* Task objective *
Here the job is to restate every entry word for word.

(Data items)
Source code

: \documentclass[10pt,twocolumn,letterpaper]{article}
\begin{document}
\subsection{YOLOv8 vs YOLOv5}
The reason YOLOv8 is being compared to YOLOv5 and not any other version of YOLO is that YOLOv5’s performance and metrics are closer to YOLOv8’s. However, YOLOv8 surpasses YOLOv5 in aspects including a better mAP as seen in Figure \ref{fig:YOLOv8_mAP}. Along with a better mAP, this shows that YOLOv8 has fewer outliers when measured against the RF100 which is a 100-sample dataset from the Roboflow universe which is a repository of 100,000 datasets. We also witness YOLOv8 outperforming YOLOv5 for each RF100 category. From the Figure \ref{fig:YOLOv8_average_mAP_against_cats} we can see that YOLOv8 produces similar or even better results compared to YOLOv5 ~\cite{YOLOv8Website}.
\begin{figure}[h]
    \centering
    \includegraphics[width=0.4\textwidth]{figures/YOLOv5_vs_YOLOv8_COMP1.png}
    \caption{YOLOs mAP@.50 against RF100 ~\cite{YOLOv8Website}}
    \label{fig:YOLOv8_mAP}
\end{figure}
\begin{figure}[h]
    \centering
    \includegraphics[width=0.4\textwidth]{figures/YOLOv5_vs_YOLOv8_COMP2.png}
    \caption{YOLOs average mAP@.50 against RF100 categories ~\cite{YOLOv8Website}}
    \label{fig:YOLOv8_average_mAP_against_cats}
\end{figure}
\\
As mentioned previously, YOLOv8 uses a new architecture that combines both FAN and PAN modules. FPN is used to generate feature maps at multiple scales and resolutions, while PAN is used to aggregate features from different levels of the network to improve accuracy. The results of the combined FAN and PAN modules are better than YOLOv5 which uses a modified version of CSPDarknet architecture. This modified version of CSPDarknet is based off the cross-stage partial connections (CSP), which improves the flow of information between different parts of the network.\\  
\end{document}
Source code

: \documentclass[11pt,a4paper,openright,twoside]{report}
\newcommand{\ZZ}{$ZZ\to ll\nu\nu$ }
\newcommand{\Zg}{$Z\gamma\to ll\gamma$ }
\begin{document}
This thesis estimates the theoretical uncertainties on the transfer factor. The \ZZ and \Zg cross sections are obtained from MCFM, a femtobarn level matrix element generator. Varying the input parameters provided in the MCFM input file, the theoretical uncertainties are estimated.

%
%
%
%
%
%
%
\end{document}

* Task result *
Source code

: \documentclass[10pt,twocolumn,letterpaper]{article}
\begin{document}
\subsection{YOLOv8 vs YOLOv5}
The reason YOLOv8 is being compared to YOLOv5 and not any other version of YOLO is that YOLOv5’s performance and metrics are closer to YOLOv8’s. However, YOLOv8 surpasses YOLOv5 in aspects including a better mAP as seen in Figure \ref{fig:YOLOv8_mAP}. Along with a better mAP, this shows that YOLOv8 has fewer outliers when measured against the RF100 which is a 100-sample dataset from the Roboflow universe which is a repository of 100,000 datasets. We also witness YOLOv8 outperforming YOLOv5 for each RF100 category. From the Figure \ref{fig:YOLOv8_average_mAP_against_cats} we can see that YOLOv8 produces similar or even better results compared to YOLOv5 ~\cite{YOLOv8Website}.
\begin{figure}[h]
    \centering
    \includegraphics[width=0.4\textwidth]{figures/YOLOv5_vs_YOLOv8_COMP1.png}
    \caption{YOLOs mAP@.50 against RF100 ~\cite{YOLOv8Website}}
    \label{fig:YOLOv8_mAP}
\end{figure}
\begin{figure}[h]
    \centering
    \includegraphics[width=0.4\textwidth]{figures/YOLOv5_vs_YOLOv8_COMP2.png}
    \caption{YOLOs average mAP@.50 against RF100 categories ~\cite{YOLOv8Website}}
    \label{fig:YOLOv8_average_mAP_against_cats}
\end{figure}
\\
As mentioned previously, YOLOv8 uses a new architecture that combines both FAN and PAN modules. FPN is used to generate feature maps at multiple scales and resolutions, while PAN is used to aggregate features from different levels of the network to improve accuracy. The results of the combined FAN and PAN modules are better than YOLOv5 which uses a modified version of CSPDarknet architecture. This modified version of CSPDarknet is based off the cross-stage partial connections (CSP), which improves the flow of information between different parts of the network.\\  
\end{document}
Source code

: \documentclass[11pt,a4paper,openright,twoside]{report}
\newcommand{\ZZ}{$ZZ\to ll\nu\nu$ }
\newcommand{\Zg}{$Z\gamma\to ll\gamma$ }
\begin{document}
This thesis estimates the theoretical uncertainties on the transfer factor. The \ZZ and \Zg cross sections are obtained from MCFM, a femtobarn level matrix element generator. Varying the input parameters provided in the MCFM input file, the theoretical uncertainties are estimated.

%
%
%
%
%
%
%
\end{document}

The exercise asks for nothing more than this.